RECORDS FOR THIS TASK:
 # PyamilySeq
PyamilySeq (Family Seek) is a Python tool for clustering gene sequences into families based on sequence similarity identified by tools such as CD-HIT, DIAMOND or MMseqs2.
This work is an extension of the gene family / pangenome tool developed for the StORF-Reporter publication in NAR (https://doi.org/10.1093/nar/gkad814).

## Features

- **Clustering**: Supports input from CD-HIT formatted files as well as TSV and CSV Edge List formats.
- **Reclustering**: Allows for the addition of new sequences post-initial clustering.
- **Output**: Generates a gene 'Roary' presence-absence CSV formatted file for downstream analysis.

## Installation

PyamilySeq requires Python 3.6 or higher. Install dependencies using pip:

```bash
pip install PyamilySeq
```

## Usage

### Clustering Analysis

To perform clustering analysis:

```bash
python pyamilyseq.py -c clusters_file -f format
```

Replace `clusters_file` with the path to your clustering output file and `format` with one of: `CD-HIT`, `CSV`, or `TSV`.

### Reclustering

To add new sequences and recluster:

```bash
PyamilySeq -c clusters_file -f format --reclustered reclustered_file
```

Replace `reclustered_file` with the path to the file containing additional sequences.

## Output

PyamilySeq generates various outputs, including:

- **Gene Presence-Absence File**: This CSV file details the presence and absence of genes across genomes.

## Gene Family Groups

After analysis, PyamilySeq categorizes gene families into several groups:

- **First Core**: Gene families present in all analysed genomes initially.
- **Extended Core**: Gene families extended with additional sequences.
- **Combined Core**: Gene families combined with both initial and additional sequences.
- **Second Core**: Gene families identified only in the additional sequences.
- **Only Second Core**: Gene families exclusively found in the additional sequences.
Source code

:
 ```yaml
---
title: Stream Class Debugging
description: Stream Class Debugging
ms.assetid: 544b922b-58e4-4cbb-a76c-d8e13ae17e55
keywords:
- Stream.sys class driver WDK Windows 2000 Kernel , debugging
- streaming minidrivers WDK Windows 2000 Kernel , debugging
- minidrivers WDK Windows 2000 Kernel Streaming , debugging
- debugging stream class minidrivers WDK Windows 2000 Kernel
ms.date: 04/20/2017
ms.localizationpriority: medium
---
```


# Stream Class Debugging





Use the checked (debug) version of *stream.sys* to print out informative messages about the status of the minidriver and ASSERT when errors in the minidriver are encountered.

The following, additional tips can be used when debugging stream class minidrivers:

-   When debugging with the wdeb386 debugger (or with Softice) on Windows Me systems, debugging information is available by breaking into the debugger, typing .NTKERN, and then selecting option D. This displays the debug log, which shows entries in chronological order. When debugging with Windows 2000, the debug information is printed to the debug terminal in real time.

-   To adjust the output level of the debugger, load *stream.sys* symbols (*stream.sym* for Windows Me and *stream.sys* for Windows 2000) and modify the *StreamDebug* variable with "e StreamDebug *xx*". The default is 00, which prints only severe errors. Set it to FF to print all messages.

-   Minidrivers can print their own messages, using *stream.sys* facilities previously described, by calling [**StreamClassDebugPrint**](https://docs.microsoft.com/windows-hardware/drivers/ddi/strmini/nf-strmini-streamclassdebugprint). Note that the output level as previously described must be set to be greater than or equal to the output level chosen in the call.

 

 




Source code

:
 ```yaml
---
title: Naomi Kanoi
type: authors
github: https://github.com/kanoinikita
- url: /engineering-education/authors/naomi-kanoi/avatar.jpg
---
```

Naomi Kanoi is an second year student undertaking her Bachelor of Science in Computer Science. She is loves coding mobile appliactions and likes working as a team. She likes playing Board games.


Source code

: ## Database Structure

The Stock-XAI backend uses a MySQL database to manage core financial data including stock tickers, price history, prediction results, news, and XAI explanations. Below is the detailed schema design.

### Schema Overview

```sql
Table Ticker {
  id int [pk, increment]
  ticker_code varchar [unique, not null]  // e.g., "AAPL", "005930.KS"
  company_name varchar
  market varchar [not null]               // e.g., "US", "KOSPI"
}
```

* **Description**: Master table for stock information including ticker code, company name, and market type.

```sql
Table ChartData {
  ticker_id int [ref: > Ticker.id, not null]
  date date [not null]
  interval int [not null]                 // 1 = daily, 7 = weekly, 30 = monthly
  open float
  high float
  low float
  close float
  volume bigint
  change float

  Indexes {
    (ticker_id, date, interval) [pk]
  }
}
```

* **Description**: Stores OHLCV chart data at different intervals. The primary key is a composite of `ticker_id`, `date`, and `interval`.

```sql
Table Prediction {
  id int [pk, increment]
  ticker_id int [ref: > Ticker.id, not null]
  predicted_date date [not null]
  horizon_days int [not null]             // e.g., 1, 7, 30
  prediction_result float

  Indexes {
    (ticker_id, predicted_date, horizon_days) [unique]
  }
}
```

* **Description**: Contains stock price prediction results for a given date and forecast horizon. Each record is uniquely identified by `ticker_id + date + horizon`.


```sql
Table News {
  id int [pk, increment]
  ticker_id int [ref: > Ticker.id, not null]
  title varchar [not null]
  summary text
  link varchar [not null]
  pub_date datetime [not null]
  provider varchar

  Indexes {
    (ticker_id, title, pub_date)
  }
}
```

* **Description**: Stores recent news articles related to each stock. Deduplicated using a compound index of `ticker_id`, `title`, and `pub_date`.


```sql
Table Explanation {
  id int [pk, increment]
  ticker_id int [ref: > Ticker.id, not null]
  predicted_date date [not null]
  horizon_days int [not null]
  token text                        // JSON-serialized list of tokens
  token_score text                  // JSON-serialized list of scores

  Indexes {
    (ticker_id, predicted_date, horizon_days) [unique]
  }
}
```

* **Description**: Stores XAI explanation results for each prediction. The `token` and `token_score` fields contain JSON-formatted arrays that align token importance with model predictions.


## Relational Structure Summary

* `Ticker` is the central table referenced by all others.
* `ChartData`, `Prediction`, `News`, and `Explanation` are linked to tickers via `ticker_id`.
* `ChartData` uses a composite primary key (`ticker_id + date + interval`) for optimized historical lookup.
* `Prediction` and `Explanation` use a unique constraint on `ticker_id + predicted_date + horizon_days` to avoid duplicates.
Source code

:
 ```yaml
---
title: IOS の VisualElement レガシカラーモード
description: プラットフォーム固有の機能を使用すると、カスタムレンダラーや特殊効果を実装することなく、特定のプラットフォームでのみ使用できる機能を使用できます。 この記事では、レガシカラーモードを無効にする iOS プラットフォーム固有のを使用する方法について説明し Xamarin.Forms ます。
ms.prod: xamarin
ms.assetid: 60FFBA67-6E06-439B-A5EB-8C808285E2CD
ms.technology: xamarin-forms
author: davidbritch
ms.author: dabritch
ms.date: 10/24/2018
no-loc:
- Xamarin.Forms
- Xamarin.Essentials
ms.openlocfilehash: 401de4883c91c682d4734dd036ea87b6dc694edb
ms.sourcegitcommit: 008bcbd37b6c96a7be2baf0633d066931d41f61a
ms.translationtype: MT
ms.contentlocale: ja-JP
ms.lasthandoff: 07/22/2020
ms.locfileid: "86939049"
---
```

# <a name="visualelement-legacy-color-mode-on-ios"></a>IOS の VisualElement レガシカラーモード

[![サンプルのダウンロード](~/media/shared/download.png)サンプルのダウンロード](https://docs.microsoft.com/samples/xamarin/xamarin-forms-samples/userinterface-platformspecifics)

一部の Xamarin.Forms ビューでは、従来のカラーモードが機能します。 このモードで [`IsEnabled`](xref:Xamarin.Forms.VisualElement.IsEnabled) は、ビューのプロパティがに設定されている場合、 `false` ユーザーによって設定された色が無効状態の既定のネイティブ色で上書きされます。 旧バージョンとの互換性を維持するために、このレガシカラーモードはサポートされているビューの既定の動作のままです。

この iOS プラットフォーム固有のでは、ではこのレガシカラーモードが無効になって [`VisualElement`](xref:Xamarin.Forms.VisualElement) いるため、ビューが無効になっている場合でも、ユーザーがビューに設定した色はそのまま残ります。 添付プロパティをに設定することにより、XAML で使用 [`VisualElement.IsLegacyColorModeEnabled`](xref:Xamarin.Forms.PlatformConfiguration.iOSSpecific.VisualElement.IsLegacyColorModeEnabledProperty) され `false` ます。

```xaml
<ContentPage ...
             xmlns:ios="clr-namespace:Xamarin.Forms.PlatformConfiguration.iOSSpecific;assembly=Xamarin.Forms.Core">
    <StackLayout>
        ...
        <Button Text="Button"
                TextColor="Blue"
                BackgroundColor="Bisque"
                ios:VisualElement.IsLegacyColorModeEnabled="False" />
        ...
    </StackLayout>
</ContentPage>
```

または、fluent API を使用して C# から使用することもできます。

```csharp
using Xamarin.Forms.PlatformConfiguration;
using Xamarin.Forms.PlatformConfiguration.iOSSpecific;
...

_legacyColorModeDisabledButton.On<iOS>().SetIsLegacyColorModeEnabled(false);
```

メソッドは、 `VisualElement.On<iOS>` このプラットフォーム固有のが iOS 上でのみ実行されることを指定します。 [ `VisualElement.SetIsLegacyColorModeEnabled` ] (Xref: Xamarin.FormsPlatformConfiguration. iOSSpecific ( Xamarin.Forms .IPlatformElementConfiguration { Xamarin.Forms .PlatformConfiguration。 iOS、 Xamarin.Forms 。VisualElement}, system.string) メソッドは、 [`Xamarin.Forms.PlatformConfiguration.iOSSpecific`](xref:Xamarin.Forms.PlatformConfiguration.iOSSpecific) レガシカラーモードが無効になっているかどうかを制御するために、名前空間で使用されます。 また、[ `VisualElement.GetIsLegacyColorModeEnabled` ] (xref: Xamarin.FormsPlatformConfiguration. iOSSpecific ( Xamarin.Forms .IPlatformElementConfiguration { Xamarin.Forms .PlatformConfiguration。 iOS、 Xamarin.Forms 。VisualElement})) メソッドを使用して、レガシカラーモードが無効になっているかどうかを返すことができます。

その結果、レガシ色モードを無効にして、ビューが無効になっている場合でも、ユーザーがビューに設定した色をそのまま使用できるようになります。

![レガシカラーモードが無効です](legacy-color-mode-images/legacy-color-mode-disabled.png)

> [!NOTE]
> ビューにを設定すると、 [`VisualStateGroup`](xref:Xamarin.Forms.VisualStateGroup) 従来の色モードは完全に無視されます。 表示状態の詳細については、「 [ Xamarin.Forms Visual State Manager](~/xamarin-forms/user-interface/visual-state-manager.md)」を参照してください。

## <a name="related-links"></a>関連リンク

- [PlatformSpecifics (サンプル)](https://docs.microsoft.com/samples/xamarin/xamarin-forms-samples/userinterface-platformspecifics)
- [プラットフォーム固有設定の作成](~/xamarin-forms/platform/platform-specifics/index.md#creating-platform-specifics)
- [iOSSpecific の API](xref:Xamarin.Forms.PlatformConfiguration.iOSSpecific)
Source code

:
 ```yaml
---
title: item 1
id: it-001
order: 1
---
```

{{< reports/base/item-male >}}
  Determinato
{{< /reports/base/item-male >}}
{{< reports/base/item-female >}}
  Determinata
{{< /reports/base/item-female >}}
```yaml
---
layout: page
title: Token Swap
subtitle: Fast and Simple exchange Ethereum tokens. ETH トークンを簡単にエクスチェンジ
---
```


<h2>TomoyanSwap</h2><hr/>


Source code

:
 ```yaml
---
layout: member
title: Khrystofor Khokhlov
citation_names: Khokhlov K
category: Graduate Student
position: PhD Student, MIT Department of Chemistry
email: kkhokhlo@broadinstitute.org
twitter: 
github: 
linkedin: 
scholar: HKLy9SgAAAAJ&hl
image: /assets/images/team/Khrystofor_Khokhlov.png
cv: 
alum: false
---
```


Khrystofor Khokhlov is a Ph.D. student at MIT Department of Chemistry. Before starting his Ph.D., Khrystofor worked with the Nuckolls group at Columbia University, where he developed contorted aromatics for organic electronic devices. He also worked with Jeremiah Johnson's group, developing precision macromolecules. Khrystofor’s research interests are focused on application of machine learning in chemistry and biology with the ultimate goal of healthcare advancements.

ACTION ITEM: In the records above, find every line with the word "images" and copy it.

SOLUTION TO THIS TASK:
![レガシカラーモードが無効です](legacy-color-mode-images/legacy-color-mode-disabled.png)
image: /assets/images/team/Khrystofor_Khokhlov.png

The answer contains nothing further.